→ Requirement: Please repeat the records below exactly, from the first line through the line containing "이벤트는 마우스 클릭, 키보드", and nothing more.
### Source records ###
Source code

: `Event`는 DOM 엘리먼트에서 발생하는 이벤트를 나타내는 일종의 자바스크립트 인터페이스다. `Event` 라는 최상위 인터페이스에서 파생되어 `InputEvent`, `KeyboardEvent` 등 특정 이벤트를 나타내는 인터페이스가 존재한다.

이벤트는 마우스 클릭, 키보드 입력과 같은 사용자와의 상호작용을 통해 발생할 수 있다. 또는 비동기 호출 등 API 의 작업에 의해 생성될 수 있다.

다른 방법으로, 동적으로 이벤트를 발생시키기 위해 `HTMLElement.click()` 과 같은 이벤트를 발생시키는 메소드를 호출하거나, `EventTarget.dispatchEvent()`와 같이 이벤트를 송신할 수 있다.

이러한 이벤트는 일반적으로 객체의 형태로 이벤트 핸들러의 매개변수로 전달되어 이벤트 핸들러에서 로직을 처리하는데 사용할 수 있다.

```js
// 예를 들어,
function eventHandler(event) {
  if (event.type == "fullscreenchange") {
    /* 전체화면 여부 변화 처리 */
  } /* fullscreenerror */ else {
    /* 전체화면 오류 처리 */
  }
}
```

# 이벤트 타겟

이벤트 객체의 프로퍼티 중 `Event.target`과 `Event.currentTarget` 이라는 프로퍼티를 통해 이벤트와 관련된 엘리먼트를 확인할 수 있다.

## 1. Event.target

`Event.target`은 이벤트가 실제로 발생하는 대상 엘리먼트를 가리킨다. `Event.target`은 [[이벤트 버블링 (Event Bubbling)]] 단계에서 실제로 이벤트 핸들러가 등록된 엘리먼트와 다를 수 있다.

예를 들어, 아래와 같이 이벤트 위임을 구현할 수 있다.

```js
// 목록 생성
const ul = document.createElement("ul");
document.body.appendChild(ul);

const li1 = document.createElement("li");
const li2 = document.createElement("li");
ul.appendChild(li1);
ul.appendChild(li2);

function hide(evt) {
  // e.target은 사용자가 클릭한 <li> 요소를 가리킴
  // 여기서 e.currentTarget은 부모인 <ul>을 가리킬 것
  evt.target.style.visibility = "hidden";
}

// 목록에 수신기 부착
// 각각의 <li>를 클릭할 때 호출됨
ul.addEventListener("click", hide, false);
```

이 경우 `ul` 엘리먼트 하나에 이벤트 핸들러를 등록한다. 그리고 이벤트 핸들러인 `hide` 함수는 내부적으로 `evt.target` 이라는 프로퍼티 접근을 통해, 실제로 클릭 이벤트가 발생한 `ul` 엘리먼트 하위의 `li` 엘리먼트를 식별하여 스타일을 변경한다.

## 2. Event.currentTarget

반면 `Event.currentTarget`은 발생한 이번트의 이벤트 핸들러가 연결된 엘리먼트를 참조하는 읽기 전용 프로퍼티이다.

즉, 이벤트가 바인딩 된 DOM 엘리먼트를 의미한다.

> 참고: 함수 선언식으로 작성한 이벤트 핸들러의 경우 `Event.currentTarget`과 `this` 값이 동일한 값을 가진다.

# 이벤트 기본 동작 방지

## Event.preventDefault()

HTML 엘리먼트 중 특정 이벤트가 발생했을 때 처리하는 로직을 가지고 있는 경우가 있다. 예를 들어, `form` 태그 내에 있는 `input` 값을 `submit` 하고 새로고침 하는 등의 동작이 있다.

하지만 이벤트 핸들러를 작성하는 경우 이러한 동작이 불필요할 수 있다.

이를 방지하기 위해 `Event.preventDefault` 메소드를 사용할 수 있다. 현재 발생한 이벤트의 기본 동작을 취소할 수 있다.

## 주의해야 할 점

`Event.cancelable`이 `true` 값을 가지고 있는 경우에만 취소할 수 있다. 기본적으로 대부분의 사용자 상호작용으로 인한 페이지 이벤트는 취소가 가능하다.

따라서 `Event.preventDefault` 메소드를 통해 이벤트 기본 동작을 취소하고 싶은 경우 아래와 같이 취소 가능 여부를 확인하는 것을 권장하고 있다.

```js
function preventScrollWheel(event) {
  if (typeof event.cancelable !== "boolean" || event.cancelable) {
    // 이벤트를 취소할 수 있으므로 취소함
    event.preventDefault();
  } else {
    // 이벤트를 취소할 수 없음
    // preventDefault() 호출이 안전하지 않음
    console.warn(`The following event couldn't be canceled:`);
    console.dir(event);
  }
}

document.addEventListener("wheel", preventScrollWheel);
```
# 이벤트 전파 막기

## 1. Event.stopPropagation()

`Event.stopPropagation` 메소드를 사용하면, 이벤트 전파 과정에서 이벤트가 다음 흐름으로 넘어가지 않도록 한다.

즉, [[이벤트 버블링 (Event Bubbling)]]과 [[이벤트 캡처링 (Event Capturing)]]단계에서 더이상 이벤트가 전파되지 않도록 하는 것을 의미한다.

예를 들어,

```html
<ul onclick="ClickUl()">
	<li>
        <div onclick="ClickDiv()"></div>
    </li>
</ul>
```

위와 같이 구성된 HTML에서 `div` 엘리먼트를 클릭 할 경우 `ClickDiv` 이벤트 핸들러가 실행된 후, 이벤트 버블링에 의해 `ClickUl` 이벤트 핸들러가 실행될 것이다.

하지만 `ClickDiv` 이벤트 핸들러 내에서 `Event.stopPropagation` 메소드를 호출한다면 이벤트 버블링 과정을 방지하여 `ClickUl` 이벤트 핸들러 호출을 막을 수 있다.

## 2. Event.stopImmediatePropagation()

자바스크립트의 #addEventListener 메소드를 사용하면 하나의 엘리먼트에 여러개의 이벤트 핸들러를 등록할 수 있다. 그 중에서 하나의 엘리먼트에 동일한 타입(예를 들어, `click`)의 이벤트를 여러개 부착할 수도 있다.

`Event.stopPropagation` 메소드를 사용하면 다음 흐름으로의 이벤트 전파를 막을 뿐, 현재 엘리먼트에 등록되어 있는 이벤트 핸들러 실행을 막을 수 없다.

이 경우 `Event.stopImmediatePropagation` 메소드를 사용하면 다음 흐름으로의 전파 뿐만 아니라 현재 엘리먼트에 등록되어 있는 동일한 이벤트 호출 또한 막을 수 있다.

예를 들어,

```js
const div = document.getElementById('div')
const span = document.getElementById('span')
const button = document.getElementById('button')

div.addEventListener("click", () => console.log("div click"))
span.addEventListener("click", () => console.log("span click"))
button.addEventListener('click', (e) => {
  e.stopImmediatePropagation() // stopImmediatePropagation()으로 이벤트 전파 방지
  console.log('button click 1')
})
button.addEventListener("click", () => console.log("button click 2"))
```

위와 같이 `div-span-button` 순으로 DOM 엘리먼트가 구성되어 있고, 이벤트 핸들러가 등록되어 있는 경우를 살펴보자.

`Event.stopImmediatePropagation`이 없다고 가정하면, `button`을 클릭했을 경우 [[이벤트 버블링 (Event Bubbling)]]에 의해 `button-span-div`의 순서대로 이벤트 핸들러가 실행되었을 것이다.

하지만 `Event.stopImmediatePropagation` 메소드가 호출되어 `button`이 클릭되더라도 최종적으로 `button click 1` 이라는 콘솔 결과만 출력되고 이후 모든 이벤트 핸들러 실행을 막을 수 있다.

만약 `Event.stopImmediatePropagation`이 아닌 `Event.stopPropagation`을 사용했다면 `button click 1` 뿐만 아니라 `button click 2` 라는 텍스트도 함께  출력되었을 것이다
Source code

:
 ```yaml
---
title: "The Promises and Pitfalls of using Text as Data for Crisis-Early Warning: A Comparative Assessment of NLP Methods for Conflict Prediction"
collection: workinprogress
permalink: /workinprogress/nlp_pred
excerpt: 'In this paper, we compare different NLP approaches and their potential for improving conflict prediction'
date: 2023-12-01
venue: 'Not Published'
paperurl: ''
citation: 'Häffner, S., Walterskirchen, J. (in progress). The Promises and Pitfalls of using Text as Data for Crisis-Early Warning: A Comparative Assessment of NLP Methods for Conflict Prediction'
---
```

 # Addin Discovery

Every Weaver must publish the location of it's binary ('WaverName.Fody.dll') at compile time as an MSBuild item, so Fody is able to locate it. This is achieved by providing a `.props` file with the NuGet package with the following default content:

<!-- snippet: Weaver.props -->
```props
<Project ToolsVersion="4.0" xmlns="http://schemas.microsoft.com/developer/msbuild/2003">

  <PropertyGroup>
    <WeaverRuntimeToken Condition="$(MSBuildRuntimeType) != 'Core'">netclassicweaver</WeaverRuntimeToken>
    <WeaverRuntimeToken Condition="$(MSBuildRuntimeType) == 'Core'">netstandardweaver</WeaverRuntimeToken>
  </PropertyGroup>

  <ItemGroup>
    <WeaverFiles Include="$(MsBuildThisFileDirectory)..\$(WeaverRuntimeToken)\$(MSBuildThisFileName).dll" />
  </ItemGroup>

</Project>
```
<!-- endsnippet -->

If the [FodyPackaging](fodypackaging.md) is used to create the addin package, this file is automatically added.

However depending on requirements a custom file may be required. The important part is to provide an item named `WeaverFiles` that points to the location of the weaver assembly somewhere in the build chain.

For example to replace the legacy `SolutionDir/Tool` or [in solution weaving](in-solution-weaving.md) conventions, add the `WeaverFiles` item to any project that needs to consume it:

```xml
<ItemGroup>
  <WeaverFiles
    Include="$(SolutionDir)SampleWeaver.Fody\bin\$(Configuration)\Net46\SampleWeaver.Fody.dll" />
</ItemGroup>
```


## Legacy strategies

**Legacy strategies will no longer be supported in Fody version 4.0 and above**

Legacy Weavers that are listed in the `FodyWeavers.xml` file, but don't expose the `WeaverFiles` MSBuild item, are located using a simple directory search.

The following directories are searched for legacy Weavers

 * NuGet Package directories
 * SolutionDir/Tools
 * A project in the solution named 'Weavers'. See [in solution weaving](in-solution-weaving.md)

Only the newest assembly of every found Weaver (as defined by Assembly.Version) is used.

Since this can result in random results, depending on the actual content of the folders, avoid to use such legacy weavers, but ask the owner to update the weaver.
###
→ Expected output:
Source code

: `Event`는 DOM 엘리먼트에서 발생하는 이벤트를 나타내는 일종의 자바스크립트 인터페이스다. `Event` 라는 최상위 인터페이스에서 파생되어 `InputEvent`, `KeyboardEvent` 등 특정 이벤트를 나타내는 인터페이스가 존재한다.

이벤트는 마우스 클릭, 키보드 입력과 같은 사용자와의 상호작용을 통해 발생할 수 있다. 또는 비동기 호출 등 API 의 작업에 의해 생성될 수 있다.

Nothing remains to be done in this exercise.